# Autoencoders: a feature representation technique

## Introduction:


In this notebook, we will explore how to design an autoencoder class and apply it for features representation task.

But first make sure you have [training](https://d396qusza40orc.cloudfront.net/phoenixassets/course1-for-students/image_test_data.zip) and [testing](https://d396qusza40orc.cloudfront.net/phoenixassets/course1-for-students/image_train_data.zip) data. It's a CIFAR-10 dataset but with only 4 classes, courtesy [Prof. Carlos](https://www.coursera.org/learn/ml-foundations).

[Autoencoders](https://github.com/HFTrader/DeepLearningBook/blob/master/files/Chap14.pdf) are a special type for neural networks where the architecture is required to learn the input itself i.e. 

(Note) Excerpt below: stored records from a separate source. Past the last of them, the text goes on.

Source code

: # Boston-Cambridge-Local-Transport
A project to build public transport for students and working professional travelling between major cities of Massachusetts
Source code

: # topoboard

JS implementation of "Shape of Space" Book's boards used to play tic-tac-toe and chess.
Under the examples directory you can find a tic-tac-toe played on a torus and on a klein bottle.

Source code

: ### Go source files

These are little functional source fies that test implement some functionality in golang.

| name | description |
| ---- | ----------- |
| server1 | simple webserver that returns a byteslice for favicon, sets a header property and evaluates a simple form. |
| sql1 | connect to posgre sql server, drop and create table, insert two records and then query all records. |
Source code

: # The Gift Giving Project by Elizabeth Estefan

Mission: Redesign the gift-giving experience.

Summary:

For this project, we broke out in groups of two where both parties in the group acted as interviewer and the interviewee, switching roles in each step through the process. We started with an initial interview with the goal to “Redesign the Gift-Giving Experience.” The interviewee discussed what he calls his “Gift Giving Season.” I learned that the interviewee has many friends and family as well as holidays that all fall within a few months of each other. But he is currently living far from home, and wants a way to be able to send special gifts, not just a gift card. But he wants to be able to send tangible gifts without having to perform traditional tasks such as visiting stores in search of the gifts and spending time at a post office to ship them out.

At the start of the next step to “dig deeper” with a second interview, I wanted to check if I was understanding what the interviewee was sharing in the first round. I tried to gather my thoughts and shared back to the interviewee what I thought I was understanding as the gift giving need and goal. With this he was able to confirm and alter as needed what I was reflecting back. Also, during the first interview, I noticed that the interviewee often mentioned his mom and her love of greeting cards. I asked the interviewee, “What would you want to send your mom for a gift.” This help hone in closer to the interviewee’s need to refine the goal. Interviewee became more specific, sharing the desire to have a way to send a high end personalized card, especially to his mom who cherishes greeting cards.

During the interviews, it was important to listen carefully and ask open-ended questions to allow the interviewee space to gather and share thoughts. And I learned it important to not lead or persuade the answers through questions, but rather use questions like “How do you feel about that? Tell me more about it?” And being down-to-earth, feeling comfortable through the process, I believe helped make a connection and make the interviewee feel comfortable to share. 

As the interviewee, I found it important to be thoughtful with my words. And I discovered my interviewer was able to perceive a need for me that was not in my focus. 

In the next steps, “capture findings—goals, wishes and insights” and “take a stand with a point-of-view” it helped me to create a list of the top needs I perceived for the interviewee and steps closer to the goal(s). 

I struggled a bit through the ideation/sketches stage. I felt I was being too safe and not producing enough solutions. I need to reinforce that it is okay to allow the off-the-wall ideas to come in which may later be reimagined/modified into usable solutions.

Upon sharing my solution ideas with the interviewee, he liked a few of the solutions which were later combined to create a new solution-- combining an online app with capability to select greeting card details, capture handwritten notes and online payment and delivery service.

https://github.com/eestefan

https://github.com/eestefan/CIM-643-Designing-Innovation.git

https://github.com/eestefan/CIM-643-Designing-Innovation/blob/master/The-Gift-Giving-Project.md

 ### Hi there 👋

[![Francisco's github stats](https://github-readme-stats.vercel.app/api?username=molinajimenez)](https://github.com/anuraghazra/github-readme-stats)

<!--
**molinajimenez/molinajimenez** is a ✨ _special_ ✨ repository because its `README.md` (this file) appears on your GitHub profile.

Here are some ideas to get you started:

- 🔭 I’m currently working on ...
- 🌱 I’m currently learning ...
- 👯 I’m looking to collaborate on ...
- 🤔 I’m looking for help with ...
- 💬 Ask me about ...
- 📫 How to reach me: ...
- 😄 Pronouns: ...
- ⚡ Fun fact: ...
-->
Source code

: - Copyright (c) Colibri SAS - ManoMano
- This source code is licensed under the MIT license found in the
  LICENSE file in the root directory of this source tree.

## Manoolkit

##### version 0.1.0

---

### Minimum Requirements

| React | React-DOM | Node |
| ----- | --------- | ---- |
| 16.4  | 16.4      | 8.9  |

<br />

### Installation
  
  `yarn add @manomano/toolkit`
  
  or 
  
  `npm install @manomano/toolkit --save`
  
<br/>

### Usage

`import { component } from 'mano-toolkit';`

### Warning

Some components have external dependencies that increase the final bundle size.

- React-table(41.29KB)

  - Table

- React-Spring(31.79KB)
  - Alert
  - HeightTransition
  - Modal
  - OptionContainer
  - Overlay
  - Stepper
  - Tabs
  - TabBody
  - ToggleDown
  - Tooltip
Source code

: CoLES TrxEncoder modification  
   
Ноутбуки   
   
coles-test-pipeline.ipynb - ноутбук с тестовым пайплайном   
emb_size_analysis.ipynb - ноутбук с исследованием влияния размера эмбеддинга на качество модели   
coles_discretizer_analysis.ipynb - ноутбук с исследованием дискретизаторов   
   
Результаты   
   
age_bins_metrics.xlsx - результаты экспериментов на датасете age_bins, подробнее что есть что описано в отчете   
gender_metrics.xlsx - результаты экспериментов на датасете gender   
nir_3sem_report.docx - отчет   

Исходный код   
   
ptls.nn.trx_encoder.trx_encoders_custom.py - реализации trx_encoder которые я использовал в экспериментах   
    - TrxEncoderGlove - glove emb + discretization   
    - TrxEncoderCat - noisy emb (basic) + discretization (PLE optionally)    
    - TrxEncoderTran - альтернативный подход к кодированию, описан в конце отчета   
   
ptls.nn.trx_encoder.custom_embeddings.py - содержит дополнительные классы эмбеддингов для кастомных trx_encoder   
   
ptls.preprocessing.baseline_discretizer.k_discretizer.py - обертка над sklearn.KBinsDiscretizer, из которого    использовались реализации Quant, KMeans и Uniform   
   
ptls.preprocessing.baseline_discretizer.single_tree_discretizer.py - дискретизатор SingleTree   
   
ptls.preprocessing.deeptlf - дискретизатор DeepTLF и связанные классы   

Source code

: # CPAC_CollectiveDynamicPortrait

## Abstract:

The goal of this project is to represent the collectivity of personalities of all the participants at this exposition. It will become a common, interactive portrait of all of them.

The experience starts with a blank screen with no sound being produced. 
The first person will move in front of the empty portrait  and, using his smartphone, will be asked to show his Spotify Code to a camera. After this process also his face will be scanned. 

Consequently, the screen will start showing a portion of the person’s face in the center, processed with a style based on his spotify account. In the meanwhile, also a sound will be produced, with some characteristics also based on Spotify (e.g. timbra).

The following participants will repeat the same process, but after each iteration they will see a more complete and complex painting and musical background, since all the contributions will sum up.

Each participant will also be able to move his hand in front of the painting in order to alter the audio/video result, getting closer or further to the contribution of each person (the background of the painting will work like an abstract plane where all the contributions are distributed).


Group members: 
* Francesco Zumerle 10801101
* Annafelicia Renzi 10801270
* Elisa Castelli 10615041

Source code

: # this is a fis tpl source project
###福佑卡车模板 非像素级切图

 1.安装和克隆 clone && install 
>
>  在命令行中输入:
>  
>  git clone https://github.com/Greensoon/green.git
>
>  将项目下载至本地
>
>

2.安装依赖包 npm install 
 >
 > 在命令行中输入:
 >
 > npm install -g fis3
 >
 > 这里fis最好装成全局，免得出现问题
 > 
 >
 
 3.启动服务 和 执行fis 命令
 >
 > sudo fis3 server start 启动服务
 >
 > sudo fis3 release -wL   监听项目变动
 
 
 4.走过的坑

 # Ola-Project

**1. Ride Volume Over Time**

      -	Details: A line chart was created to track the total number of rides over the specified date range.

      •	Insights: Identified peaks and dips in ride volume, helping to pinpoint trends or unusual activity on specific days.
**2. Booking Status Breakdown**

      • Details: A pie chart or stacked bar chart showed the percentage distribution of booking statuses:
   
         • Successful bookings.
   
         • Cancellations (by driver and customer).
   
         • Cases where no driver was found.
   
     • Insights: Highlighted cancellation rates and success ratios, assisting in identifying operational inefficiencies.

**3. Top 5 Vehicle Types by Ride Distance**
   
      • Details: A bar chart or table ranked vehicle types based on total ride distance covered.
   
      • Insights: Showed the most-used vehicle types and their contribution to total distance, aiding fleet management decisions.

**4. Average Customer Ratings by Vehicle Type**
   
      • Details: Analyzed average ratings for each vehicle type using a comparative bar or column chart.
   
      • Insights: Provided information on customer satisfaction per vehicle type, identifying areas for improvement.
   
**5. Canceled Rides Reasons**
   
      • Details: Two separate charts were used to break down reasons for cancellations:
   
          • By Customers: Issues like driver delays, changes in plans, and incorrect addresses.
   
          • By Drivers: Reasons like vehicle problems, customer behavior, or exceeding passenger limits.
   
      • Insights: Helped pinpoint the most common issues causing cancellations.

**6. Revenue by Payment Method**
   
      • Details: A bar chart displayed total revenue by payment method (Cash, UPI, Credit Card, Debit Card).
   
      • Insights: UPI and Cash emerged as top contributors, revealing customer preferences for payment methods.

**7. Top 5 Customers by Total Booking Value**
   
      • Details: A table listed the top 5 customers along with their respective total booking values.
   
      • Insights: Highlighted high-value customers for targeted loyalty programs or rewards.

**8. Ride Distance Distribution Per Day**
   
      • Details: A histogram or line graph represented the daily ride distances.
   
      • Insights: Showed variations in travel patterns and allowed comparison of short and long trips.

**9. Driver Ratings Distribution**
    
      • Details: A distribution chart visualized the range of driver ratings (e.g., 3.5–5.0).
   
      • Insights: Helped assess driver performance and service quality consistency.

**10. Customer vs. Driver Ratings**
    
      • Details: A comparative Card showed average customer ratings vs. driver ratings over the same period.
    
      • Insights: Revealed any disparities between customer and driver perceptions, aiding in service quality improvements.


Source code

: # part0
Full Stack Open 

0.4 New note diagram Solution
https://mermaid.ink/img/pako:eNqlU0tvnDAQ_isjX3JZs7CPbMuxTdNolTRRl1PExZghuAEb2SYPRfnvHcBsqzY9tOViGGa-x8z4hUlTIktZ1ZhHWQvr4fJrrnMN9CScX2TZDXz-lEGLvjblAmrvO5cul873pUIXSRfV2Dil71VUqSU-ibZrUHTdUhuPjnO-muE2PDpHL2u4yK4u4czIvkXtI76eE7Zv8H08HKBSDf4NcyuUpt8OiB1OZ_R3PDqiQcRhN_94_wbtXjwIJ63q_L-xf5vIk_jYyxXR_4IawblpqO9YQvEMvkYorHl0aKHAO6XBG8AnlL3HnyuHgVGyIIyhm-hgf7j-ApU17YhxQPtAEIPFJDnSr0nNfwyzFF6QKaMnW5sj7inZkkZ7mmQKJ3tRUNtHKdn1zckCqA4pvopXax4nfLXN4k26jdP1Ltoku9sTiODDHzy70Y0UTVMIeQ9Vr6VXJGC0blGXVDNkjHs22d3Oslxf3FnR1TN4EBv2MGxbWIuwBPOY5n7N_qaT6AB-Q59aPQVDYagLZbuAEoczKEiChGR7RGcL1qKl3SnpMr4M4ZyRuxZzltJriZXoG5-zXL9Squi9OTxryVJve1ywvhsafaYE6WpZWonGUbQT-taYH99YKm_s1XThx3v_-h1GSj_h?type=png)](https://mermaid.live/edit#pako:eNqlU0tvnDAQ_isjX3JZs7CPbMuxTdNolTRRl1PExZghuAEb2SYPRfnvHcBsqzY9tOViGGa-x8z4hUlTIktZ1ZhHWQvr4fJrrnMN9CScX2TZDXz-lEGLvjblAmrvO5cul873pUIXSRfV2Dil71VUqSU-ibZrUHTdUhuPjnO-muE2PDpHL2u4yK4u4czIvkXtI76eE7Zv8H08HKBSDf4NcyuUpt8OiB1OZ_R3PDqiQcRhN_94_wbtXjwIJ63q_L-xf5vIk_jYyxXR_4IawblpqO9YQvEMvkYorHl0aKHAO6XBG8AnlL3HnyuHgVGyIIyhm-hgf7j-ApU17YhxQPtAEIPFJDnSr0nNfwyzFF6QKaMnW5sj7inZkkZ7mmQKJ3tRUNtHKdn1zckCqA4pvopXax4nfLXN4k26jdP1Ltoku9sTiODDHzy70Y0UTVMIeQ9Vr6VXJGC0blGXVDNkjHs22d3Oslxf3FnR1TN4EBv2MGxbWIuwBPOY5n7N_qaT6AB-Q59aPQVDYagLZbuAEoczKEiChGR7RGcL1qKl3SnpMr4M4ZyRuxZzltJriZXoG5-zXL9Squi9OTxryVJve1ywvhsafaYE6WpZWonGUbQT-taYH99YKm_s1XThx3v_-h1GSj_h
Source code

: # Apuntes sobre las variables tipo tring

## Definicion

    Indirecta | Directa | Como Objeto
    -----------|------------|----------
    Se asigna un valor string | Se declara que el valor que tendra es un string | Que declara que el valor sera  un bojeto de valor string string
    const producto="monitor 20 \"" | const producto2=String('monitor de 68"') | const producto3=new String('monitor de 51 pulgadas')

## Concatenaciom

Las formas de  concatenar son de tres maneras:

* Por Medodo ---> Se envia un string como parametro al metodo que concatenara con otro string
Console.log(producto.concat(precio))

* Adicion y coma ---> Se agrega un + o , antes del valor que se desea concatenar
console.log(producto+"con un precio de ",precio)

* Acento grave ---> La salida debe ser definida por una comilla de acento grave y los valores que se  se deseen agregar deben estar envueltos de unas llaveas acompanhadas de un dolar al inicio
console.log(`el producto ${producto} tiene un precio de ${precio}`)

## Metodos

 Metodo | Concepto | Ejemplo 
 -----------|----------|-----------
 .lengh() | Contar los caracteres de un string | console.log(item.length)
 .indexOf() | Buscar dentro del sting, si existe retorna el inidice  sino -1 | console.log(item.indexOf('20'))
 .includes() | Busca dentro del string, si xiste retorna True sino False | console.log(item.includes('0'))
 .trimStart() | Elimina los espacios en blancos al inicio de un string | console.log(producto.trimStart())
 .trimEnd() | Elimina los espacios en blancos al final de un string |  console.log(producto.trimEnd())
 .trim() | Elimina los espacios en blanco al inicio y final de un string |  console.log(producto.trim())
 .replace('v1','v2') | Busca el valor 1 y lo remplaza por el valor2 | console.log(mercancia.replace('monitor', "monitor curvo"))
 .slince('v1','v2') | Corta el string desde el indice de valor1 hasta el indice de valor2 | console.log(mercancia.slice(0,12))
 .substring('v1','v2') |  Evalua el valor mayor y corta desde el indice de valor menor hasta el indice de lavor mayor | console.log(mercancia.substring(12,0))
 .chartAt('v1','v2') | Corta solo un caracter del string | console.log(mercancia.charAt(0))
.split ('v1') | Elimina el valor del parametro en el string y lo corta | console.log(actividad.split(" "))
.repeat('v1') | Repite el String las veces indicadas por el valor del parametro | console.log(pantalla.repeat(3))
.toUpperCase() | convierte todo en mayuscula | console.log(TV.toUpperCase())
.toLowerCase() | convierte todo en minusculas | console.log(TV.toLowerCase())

input --> (deepNeuralNetwork) --> input

One might question, why waste resources in learning hidden layers; instead just map a constant linear function $$f:R^n => R^n$$

But the architecture can be made such that the hidden layers can have lower dimensionality to "represent" an input. So autoencoders can be used as a technique to reduce dimensions and since it's NN architecture, it can reduce dimensionality *non-linearly* unlike PCA which is a linear dimensionality reduction technique. For a thorough review, learn more at [github](https://github.com/HFTrader/DeepLearningBook/blob/master/files/Chap14.pdf)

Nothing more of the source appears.